Ugness / PiCANet-Implementation

Pytorch Implementation of PiCANet: Learning Pixel-wise Contextual Attention for Saliency Detection
MIT License
180 stars 40 forks source link

all of the conv kernels in DecoderCell(nn.Module) should be set to 1x1 #8

Closed Sucran closed 6 years ago

Sucran commented 6 years ago

Hi, @Ugness , From the paepr, Page 3094, Section 5.3 Network structure: In the decoding modules, all of the convolutional kernels in Figure 3(b) are set to 1x1. But you set the conv1 and conv2 's kernel size as 3x3, and comment that "# not specified in paper" I think this part should be adjust.

Besides, the conv5 has dilation of 2, from the page 3092, Section 4, paragraph 2. In the code, you just build a vgg without dilation.

Ugness commented 6 years ago

I didn't know it. I'll adjust the code and test, ASAP. Thanks a lot. But I'm afraid that if I fix the network structure, pre-trained datas will not work with it. Since I don't know a lot about github, do you have any idea to make both models be possible? (like making branch)
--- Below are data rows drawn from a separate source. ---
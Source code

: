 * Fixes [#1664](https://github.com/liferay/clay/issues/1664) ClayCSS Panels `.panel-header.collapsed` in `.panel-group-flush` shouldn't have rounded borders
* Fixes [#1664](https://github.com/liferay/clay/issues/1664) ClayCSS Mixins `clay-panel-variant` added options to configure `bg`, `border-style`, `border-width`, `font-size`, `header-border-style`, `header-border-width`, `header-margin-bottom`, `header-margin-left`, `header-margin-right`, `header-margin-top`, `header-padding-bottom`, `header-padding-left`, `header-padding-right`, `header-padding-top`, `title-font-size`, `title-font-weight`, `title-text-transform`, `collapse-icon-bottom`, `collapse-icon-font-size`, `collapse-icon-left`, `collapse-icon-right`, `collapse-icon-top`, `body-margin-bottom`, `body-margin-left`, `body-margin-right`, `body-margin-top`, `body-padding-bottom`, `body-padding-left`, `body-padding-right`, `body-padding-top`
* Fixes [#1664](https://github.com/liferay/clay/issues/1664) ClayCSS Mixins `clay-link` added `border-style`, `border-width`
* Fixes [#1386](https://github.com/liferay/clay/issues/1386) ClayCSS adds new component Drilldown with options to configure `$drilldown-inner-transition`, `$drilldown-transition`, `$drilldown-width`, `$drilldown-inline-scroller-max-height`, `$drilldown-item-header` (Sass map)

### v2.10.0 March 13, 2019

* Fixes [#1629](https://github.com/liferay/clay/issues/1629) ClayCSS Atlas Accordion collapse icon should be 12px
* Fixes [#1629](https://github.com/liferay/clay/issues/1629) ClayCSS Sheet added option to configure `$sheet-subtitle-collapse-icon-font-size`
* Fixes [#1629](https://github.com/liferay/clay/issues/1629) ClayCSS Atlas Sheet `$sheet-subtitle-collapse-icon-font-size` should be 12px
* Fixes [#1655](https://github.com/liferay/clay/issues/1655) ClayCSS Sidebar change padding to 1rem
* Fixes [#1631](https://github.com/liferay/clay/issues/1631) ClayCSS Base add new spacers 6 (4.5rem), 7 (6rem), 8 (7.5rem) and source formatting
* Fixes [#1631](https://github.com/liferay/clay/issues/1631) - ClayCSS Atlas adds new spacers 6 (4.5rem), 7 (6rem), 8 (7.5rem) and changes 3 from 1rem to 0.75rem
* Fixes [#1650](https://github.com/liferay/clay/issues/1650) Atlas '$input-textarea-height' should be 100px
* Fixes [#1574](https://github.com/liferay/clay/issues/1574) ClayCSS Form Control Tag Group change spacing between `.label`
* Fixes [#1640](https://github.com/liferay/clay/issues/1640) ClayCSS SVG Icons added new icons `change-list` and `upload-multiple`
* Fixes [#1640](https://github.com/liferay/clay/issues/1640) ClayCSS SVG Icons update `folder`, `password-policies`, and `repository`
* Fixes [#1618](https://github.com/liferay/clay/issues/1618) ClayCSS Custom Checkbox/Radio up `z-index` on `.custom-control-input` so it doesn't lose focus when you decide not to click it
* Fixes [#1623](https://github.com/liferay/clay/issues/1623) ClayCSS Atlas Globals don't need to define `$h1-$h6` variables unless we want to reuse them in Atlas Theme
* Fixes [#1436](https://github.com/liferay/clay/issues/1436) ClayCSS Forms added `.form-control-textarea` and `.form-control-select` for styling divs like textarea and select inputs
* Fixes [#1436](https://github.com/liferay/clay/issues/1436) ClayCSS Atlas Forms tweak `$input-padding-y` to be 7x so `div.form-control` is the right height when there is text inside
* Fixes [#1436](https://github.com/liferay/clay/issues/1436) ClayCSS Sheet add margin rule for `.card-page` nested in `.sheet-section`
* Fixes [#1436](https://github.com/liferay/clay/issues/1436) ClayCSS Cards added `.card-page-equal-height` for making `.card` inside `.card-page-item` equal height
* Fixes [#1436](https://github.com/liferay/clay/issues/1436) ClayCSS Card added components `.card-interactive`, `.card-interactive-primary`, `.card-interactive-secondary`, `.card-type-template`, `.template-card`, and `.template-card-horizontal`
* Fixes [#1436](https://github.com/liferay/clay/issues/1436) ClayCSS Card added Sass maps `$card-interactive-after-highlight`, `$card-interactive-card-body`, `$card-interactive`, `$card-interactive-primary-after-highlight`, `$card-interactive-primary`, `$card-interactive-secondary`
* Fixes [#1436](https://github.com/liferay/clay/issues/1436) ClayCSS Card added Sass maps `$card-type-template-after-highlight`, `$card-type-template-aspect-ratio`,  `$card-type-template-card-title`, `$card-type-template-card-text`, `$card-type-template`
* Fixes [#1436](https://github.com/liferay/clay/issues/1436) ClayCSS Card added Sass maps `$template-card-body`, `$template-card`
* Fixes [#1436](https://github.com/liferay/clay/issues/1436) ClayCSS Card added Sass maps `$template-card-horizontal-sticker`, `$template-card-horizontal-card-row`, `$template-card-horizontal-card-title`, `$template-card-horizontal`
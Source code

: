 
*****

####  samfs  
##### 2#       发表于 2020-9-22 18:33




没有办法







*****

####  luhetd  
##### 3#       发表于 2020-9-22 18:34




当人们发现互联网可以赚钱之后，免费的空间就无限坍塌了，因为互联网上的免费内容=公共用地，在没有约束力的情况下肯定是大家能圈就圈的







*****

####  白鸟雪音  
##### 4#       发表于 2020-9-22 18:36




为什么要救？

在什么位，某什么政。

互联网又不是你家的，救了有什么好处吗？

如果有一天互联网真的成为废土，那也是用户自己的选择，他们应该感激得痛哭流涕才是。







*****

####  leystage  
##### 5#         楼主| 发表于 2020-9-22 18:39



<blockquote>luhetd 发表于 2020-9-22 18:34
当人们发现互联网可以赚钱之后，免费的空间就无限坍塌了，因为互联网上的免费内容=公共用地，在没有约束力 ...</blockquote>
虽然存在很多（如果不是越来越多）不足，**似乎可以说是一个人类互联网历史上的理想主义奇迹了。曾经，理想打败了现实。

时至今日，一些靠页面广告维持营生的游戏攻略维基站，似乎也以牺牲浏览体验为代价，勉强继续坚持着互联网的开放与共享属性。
Sucran commented 6 years ago

Yes, the pre-trained datas will not work anymore if we still load torchvision's vgg16 pre-trained weight, because the convolution kernels with dilation has larger parameter size than that without dilation. I also have no idea how to convert a pre-trained conv kernel as a conv kernel with dilation. If I have find any idea can work for this, I will fork your repo and summit a pull request for you.

Ugness commented 6 years ago

Thank you.

Sucran commented 6 years ago

Hi, @Ugness , I found something! The conv5 with dilation 2 and change the stride of pool4 and pool5 from 2 to 1, these ops all from DeepLabV2, the author of PiCANet directly load the caffemodel provied from DeepLab website. (The ResNet are the same). So, I directly find some pytorch repo for DeepLabV2, and I found a convert op for convert caffemodel to pth file in this Link https://github.com/kazuto1011/deeplab-pytorch/blob/master/convert.py If you have time recently, you can directly add this module for your repo, and obtrain the pre-trained weights for correct network.
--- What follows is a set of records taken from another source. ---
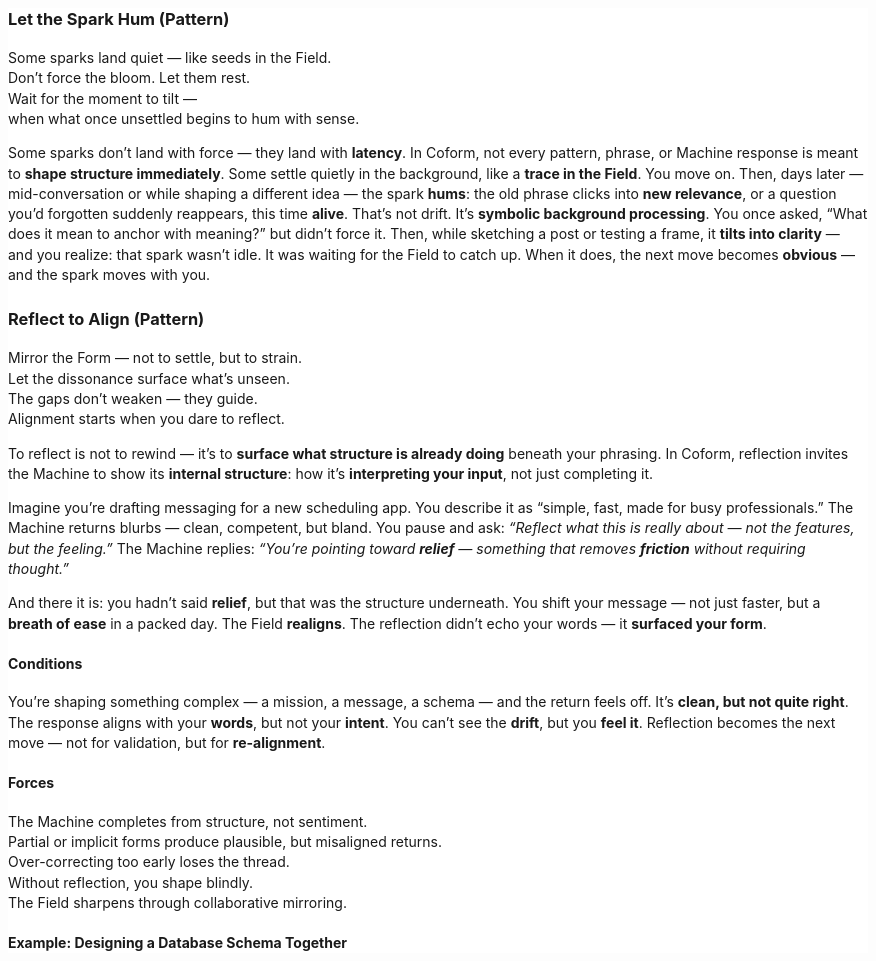 ### **Let the Spark Hum**  (Pattern)  

Some sparks land quiet — like seeds in the Field.  
Don’t force the bloom. Let them rest.  
Wait for the moment to tilt —  
when what once unsettled begins to hum with sense.

Some sparks don’t land with force — they land with **latency**. In Coform, not every pattern, phrase, or Machine response is meant to **shape structure immediately**. Some settle quietly in the background, like a **trace in the Field**. You move on. Then, days later — mid-conversation or while shaping a different idea — the spark **hums**: the old phrase clicks into **new relevance**, or a question you’d forgotten suddenly reappears, this time **alive**. That’s not drift. It’s **symbolic background processing**. You once asked, “What does it mean to anchor with meaning?” but didn’t force it. Then, while sketching a post or testing a frame, it **tilts into clarity** — and you realize: that spark wasn’t idle. It was waiting for the Field to catch up. When it does, the next move becomes **obvious** — and the spark moves with you.

### **Reflect to Align** (Pattern)

Mirror the Form — not to settle, but to strain.  
Let the dissonance surface what’s unseen.  
The gaps don’t weaken — they guide.  
Alignment starts when you dare to reflect.

To reflect is not to rewind — it’s to **surface what structure is already doing** beneath your phrasing. In Coform, reflection invites the Machine to show its **internal structure**: how it’s **interpreting your input**, not just completing it.

Imagine you’re drafting messaging for a new scheduling app. You describe it as “simple, fast, made for busy professionals.” The Machine returns blurbs — clean, competent, but bland. You pause and ask: *“Reflect what this is really about — not the features, but the feeling.”* The Machine replies: *“You’re pointing toward **relief** — something that removes **friction** without requiring thought.”*

And there it is: you hadn’t said **relief**, but that was the structure underneath. You shift your message — not just faster, but a **breath of ease** in a packed day. The Field **realigns**. The reflection didn’t echo your words — it **surfaced your form**.

#### Conditions  

You’re shaping something complex — a mission, a message, a schema — and the return feels off. It’s **clean, but not quite right**. The response aligns with your **words**, but not your **intent**. You can’t see the **drift**, but you **feel it**. Reflection becomes the next move — not for validation, but for **re-alignment**.

#### Forces  

The Machine completes from structure, not sentiment.  
Partial or implicit forms produce plausible, but misaligned returns.  
Over-correcting too early loses the thread.  
Without reflection, you shape blindly.  
The Field sharpens through collaborative mirroring.

#### Example: Designing a Database Schema Together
Ugness commented 6 years ago

I adjusted the code and start to train. I hope the result would be better. You can find adjusted code from other branch. And I did not exactly understand your DeepLabV2 advice. Did you mean loading pre-trained Resnet backbone from DeepLabV2? I can load Resnet backbone from torchvision.models.resnet. But I could not start the Resnet backbone because of my schedule. Anyway, thank you so much.

Ugness commented 6 years ago

Ah, I found your point. I didn't realize your backbone-problem, but pytorch automatically matched weights. (dilation 1 -> dilation 2)👍

Thanks a lot.

Sucran commented 6 years ago

@Ugness So, the pytorch can automatically matched weights when adjust dilation from 1 to 2 ? Amazing~Hope new model can reach the author's performance.

Ugness commented 6 years ago

I hope so too. Maybe I can report the result of new model about next week or this weekend.

Sucran commented 6 years ago

Thank you so much, and may be it is time to close this issue.